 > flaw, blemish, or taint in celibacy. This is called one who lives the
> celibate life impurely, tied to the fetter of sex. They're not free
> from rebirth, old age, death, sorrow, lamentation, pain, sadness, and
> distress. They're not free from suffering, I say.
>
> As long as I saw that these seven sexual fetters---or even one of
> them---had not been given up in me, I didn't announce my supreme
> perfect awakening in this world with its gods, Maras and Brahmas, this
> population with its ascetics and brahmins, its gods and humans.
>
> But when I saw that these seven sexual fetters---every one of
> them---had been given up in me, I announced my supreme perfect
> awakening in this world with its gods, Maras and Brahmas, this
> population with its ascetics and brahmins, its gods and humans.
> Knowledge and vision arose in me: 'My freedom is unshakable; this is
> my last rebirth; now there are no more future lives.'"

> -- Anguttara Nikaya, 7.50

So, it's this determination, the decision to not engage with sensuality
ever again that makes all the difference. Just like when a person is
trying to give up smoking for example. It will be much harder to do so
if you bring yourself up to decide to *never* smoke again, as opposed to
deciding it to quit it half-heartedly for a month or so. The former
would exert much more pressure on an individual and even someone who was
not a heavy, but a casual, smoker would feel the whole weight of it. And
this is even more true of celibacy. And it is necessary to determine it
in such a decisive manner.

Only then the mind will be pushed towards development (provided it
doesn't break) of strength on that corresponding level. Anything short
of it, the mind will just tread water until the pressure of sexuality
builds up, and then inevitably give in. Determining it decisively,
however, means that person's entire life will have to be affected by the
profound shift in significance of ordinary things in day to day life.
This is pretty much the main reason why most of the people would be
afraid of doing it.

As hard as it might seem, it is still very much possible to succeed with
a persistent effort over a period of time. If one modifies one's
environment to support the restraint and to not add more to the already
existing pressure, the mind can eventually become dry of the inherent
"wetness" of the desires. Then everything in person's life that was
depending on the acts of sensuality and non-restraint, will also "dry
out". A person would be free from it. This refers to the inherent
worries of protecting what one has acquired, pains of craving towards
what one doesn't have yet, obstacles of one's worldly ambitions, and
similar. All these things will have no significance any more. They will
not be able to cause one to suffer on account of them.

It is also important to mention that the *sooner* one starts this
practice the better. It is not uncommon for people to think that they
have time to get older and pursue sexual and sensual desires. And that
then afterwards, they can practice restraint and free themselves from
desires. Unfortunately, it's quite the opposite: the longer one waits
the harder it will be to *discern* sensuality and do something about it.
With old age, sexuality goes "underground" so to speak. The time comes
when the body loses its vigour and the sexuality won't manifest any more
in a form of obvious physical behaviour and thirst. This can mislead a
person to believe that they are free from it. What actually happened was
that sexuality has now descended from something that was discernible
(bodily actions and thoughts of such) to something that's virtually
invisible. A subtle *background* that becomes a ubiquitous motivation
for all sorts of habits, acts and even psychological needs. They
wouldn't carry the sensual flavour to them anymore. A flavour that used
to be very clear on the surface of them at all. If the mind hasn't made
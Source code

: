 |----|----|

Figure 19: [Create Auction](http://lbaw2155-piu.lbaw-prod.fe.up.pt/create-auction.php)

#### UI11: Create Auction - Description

----

§ Instructions for the task: Would you repeat all of the data above, word for word?

§ Task output:
 > flaw, blemish, or taint in celibacy. This is called one who lives the
> celibate life impurely, tied to the fetter of sex. They're not free
> from rebirth, old age, death, sorrow, lamentation, pain, sadness, and
> distress. They're not free from suffering, I say.
>
> As long as I saw that these seven sexual fetters---or even one of
> them---had not been given up in me, I didn't announce my supreme
> perfect awakening in this world with its gods, Maras and Brahmas, this
> population with its ascetics and brahmins, its gods and humans.
>
> But when I saw that these seven sexual fetters---every one of
> them---had been given up in me, I announced my supreme perfect
> awakening in this world with its gods, Maras and Brahmas, this
> population with its ascetics and brahmins, its gods and humans.
> Knowledge and vision arose in me: 'My freedom is unshakable; this is
> my last rebirth; now there are no more future lives.'"

> -- Anguttara Nikaya, 7.50

So, it's this determination, the decision to not engage with sensuality
ever again that makes all the difference. Just like when a person is
trying to give up smoking for example. It will be much harder to do so
if you bring yourself up to decide to *never* smoke again, as opposed to
deciding it to quit it half-heartedly for a month or so. The former
would exert much more pressure on an individual and even someone who was
not a heavy, but a casual, smoker would feel the whole weight of it. And
this is even more true of celibacy. And it is necessary to determine it
in such a decisive manner.

Only then the mind will be pushed towards development (provided it
doesn't break) of strength on that corresponding level. Anything short
of it, the mind will just tread water until the pressure of sexuality
builds up, and then inevitably give in. Determining it decisively,
however, means that person's entire life will have to be affected by the
profound shift in significance of ordinary things in day to day life.
This is pretty much the main reason why most of the people would be
afraid of doing it.

As hard as it might seem, it is still very much possible to succeed with
a persistent effort over a period of time. If one modifies one's
environment to support the restraint and to not add more to the already
existing pressure, the mind can eventually become dry of the inherent
"wetness" of the desires. Then everything in person's life that was
depending on the acts of sensuality and non-restraint, will also "dry
out". A person would be free from it. This refers to the inherent
worries of protecting what one has acquired, pains of craving towards
what one doesn't have yet, obstacles of one's worldly ambitions, and
similar. All these things will have no significance any more. They will
not be able to cause one to suffer on account of them.

It is also important to mention that the *sooner* one starts this
practice the better. It is not uncommon for people to think that they
have time to get older and pursue sexual and sensual desires. And that
then afterwards, they can practice restraint and free themselves from
desires. Unfortunately, it's quite the opposite: the longer one waits
the harder it will be to *discern* sensuality and do something about it.
With old age, sexuality goes "underground" so to speak. The time comes
when the body loses its vigour and the sexuality won't manifest any more
in a form of obvious physical behaviour and thirst. This can mislead a
person to believe that they are free from it. What actually happened was
that sexuality has now descended from something that was discernible
(bodily actions and thoughts of such) to something that's virtually
invisible. A subtle *background* that becomes a ubiquitous motivation
for all sorts of habits, acts and even psychological needs. They
wouldn't carry the sensual flavour to them anymore. A flavour that used
to be very clear on the surface of them at all. If the mind hasn't made
Source code

: |----|----|

Figure 19: [Create Auction](http://lbaw2155-piu.lbaw-prod.fe.up.pt/create-auction.php)

#### UI11: Create Auction - Description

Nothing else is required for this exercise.